Several of the proposed amendments include concrete changes affecting mortgage servicers’ foreclosure practices, requiring that servicers:
- Provide borrowers with foreclosure protections more than once during the life of the loan. Presently, servicers are required to offer foreclosure protections, like the right to be evaluated for options to avoid foreclosure, only once during the life of the loan. The proposed amendments would obligate servicers to provide those foreclosure protections to a borrower again if the borrower has brought his or her loan current since the last loss mitigation application.
- Notify borrowers when their loss mitigation applications are complete. The proposed amendments would require servicers to notify borrowers in writing when the servicer receives a borrower’s complete loss mitigation application.
- Provide additional information to borrowers in bankruptcy. Under the proposed amendments, servicers would be obligated to provide borrowers in bankruptcy with periodic statements and loss mitigation information tailored to borrowers in bankruptcy. The proposed amendments would also require servicers to provide written early intervention notices to borrowers who have told the servicer to stop contacting them under the Fair Debt Collection Practices Act.

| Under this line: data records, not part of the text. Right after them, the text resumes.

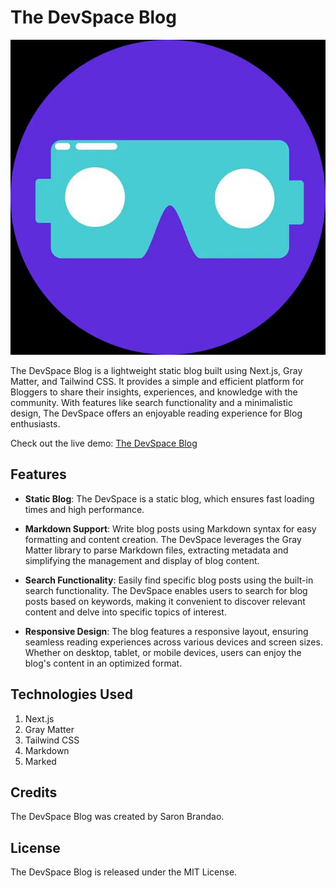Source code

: # The DevSpace Blog

![The DevSpace Logo](/public/images/logo.jpg)

The DevSpace Blog is a lightweight static blog built using Next.js, Gray Matter, and Tailwind CSS. It provides a simple and efficient platform for Bloggers to share their insights, experiences, and knowledge with the community. With features like search functionality and a minimalistic design, The DevSpace offers an enjoyable reading experience for Blog enthusiasts.

Check out the live demo: [The DevSpace Blog](https://the-dev-space-blog.vercel.app/)

## Features

- **Static Blog**: The DevSpace is a static blog, which ensures fast loading times and high performance.

- **Markdown Support**: Write blog posts using Markdown syntax for easy formatting and content creation. The DevSpace leverages the Gray Matter library to parse Markdown files, extracting metadata and simplifying the management and display of blog content.

- **Search Functionality**: Easily find specific blog posts using the built-in search functionality. The DevSpace enables users to search for blog posts based on keywords, making it convenient to discover relevant content and delve into specific topics of interest.

- **Responsive Design**: The blog features a responsive layout, ensuring seamless reading experiences across various devices and screen sizes. Whether on desktop, tablet, or mobile devices, users can enjoy the blog's content in an optimized format.

## Technologies Used

1. Next.js
2. Gray Matter
3. Tailwind CSS
4. Markdown
5. Marked

## Credits

The DevSpace Blog was created by Saron Brandao.

## License

The DevSpace Blog is released under the MIT License.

The proposed amendments also clarify and expand the scope of the existing foreclosure protections under the Mortgage Servicing Rules. Specifically, the proposed amendments would:
- Expand the definition of “successors in interest” entitled to consumer protections following the death of a borrower. Under the proposed amendments, the definition of “successors in interest” would expand to include individuals who receive a property through inheritance from a family member or upon the death of a joint tenant, after a divorce or legal separation, through a family trust, or through a transfer from a spouse or from a parent to a child. The proposed amendments would also expand the protections afforded these individuals: the proposal would apply all of the Mortgage Servicing Rules to successors in interest.
- Clarify transferee servicers’ obligations regarding loss mitigation applications. The new amendments would require that, in the situation where a borrower’s loan is transferred to a new servicer while the borrower is in the process of applying for loss mitigation, the transferee servicer must comply with the loss mitigation requirements within the same timeframe as applied to the transferor servicer.
- Set out steps servicers must take to prevent dual-tracking and to protect borrowers from wrongful foreclosure. The proposed amendments would clarify the steps that must be taken to ensure that servicers do not inadvertently proceed to foreclosure on a loan once the servicer receives a complete loss mitigation application from a borrower. The amendments would also provide that if a servicer does not follow these steps to delay the foreclosure sale, the servicer must dismiss the foreclosure action or take other action to avoid the sale.
- Define “delinquency” under Regulations X and Z. The proposed amendments would add a definition for “delinquency”; the date of delinquency would be the date a payment sufficient to cover principal, interest, and escrow (if applicable) becomes due and unpaid.
These proposed amendments are important for mortgage servicers to understand because the changes in the scope and requirements of the CFPB’s Mortgage Servicing Rules, if these amendments are implemented, would have a tangible effect on servicers’ business practices.
The full text of the proposed rule is available here. The proposed amendments will be open for public comment for 90 days after their publication in the Federal Register. LenderLaw Watch will continue to monitor the implementation progress for these new rules.